How many lines in the listing contain the word "circuit"? Reply with the number alone.
/---
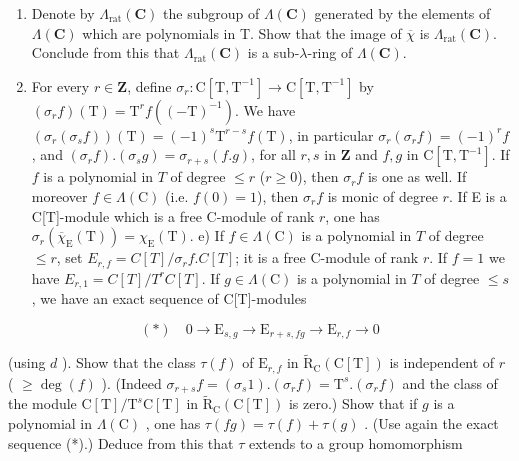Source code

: \begin{enumerate}
\def\labelenumi{\alph{enumi})}
\setcounter{enumi}{2}
\item
  Denote by \(\Lambda_{\mathrm{rat}}(\mathbf{C})\) the subgroup of \(\Lambda(\mathbf{C})\) generated by the elements of \(\Lambda(\mathbf{C})\) which are polynomials in T. Show that the image of \(\overline{\chi}\) is \(\Lambda_{\mathrm{rat}}(\mathbf{C})\). Conclude from this that \(\Lambda_{\mathrm{rat}}(\mathbf{C})\) is a sub-\(\lambda\)-ring of \(\Lambda(\mathbf{C})\).
\item
  For every \(r \in \mathbf{Z}\), define \(\sigma_r: \mathrm{C}[\mathrm{T}, \mathrm{T}^{-1}] \to \mathrm{C}[\mathrm{T}, \mathrm{T}^{-1}]\) by \((\sigma_r f)(\mathrm{T}) = \mathrm{T}^{r} f((-\mathrm{T})^{-1})\). We have \((\sigma_r(\sigma_s f))(\mathrm{T}) = (-1)^s \mathrm{T}^{r-s} f(\mathrm{T})\), in particular \(\sigma_r(\sigma_r f) = (-1)^r f\), and \((\sigma_r f).(\sigma_s g) = \sigma_{r+s}(f.g)\), for all \(r, s\) in \(\mathbf{Z}\) and \(f, g\) in \(\mathrm{C}[\mathrm{T}, \mathrm{T}^{-1}]\). If \(f\) is a polynomial in \(T\) of degree \(\leqslant r\) (\(r \geqslant 0\)), then \(\sigma_r f\) is one as well. If moreover \(f \in \Lambda(\mathrm{C})\) (i.e. \(f(0) = 1\)), then \(\sigma_r f\) is monic of degree \(r\). If E is a C{[}T{]}-module which is a free C-module of rank \(r\), one has \(\sigma_r(\overline{\chi}_{\mathrm{E}}(\mathrm{T})) = \chi_{\mathrm{E}}(\mathrm{T})\). e) If \(f \in \Lambda(\mathrm{C})\) is a polynomial in \(T\) of degree \(\leqslant r\), set \(E_{r,f} = C[T]/\sigma_r f.C[T]\); it is a free C-module of rank \(r\). If \(f = 1\) we have \(E_{r,1} = C[T]/T^{r}C[T]\). If \(g \in \Lambda(\mathrm{C})\) is a polynomial in \(T\) of degree \(\leqslant s\), we have an exact sequence of C{[}T{]}-modules
\end{enumerate}

\[
(*) \quad 0 \rightarrow \mathrm{E} _ {s, g} \rightarrow \mathrm{E} _ {r + s, f g} \rightarrow \mathrm{E} _ {r, f} \rightarrow 0
\]

(using \(d\) ). Show that the class \(\tau(f)\) of \(\mathrm{E}_{r,f}\) in \(\tilde{\mathrm{R}}_{\mathrm{C}}(\mathrm{C}[\mathrm{T}])\) is independent of \(r\) ( \(\geqslant \deg(f)\) ). (Indeed \(\sigma_{r+s}f = (\sigma_s1).(\sigma_rf) = \mathrm{T}^s.(\sigma_rf)\) and the class of the module \(\mathrm{C}[\mathrm{T}] / \mathrm{T}^s\mathrm{C}[\mathrm{T}]\) in \(\tilde{\mathrm{R}}_{\mathrm{C}}(\mathrm{C}[\mathrm{T}])\) is zero.) Show that if \(g\) is a polynomial in \(\Lambda(\mathrm{C})\) , one has \(\tau(fg) = \tau(f) + \tau(g)\) . (Use again the exact sequence (*).) Deduce from this that \(\tau\) extends to a group homomorphism

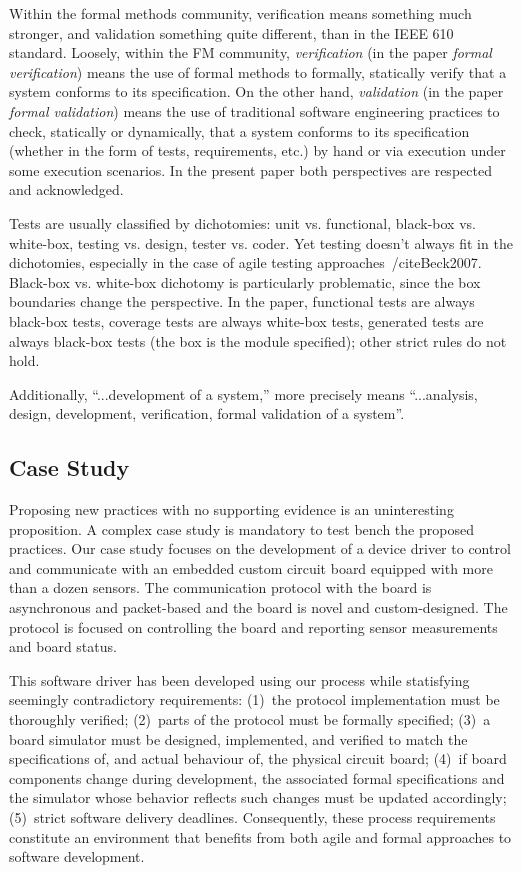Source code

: \documentclass{article}
\begin{document}
Within the formal methods community, verification means something much stronger, and validation something quite different, than in the IEEE 610 standard.
Loosely, within the FM community, \emph{verification} (in the paper \emph{formal verification}) means the use of formal methods to formally, statically verify that a system conforms to its specification.
On the other hand, \emph{validation} (in the paper \emph{formal validation}) means the use of traditional software engineering practices to check, statically or dynamically, that a system conforms to its specification (whether in the form of tests, requirements, etc.) by hand or via execution under some execution scenarios.
In the present paper both perspectives are respected and acknowledged.

Tests are usually classified by dichotomies: unit vs. functional, black-box vs. white-box, testing vs. design, tester vs. coder. 
Yet testing doesn’t always fit in the dichotomies, especially in the case of agile testing approaches~/cite{Beck2007}.
Black-box vs. white-box dichotomy is particularly problematic, since the box boundaries change the perspective.
In the paper, functional tests are always black-box tests, coverage tests are always white-box tests, generated tests are always black-box tests (the box is the module specified); other strict rules do not hold.

Additionally, ``...development of a system,'' more precisely means ``...analysis, design, development, verification, formal validation of a system''.



\subsection{Case Study}
\label{sec:case-study}

Proposing new practices with no supporting evidence is an uninteresting proposition.  
A complex case study is mandatory to test bench the proposed practices.  
Our case study focuses on the development of a device driver to control and communicate with an embedded custom circuit board equipped with more than a dozen sensors.
The communication protocol with the board is asynchronous and packet-based and the board is novel and custom-designed.  
The protocol is focused on controlling the board and reporting sensor measurements and board status.

This software driver has been developed using our process while statisfying seemingly contradictory requirements: (1)~the protocol implementation must be thoroughly verified; (2)~parts of the protocol must be formally specified; (3)~a board simulator must be designed, implemented, and verified to match the specifications of, and actual behaviour of, the physical circuit board; (4)~if board components change during development, the associated formal specifications and the simulator whose behavior reflects such changes must be updated accordingly; (5)~strict software delivery deadlines.  
Consequently, these process requirements constitute an environment that benefits from both agile and formal approaches to software development.
\end{document}
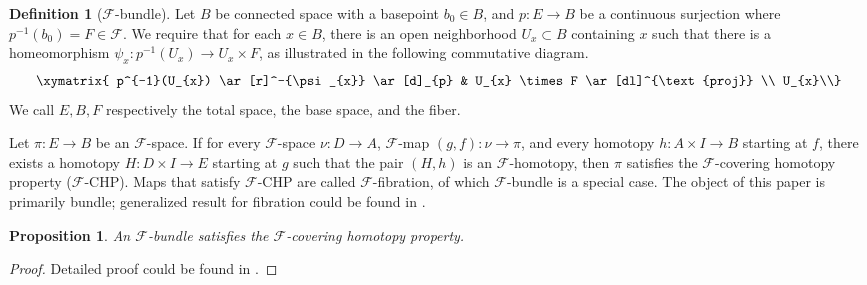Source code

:\documentclass[psamsfonts]{amsart}
\newtheorem{prop}[thm]{Proposition}
\theoremstyle{definition}
\newtheorem{defn}[thm]{Definition}
\theoremstyle{remark}
\numberwithin{equation}{section}
\begin{document}
\begin{defn}[$\mathcal{F}$-bundle]
Let $B$ be connected space with a basepoint $b_{0} \in B$, and $p: E \rightarrow B$ be a continuous surjection where $p^{-1}(b_{0}) = F \in \mathcal{F}$. We require that for each $x \in B$, there is an open neighborhood $U_{x} \subset B$ containing $x$ such that there is a homeomorphism $\psi_{x}: p^{-1}(U_{x}) \rightarrow U_{x} \times F$, as illustrated in the following commutative diagram. 
\[\xymatrix{
p^{-1}(U_{x}) \ar[r]^-{\psi_{x}} \ar[d]_{p} & U_{x} \times F \ar[dl]^{\text{proj}} \\
U_{x}\\} \]
We call $E, B, F$ respectively the total space, the base space, and the fiber.
\end{defn}

Let $\pi: E \to B$ be an $\mathcal{F}$-space. If for every $\mathcal{F}$-space $\nu: D \to A$, $\mathcal{F}$-map $(g,f) : \nu \to \pi$, and every homotopy $h : A \times I \to B$ starting at $f$, there exists a homotopy $H : D \times I \to E$ starting at $g$ such that the pair $(H, h)$ is an $\mathcal{F}$-homotopy, then $\pi$ satisfies the $\mathcal{F}$-covering homotopy property ($\mathcal{F}$-CHP). Maps that satisfy $\mathcal{F}$-CHP are called $\mathcal{F}$-fibration, of which $\mathcal{F}$-bundle is a special case. The object of this paper is primarily bundle; generalized result for fibration could be found in \cite[Chapter 5 - 11]{Classifying}.

\begin{prop}
\label{prop:CHP}
An $\mathcal{F}$-bundle satisfies the $\mathcal{F}$-covering homotopy property.
\end{prop}
\begin{proof}
Detailed proof could be found in \cite[Theorem 11.7]{Steenrod}.	
\end{proof}
\end{document}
\---
EXERCISE SOLUTION -> 2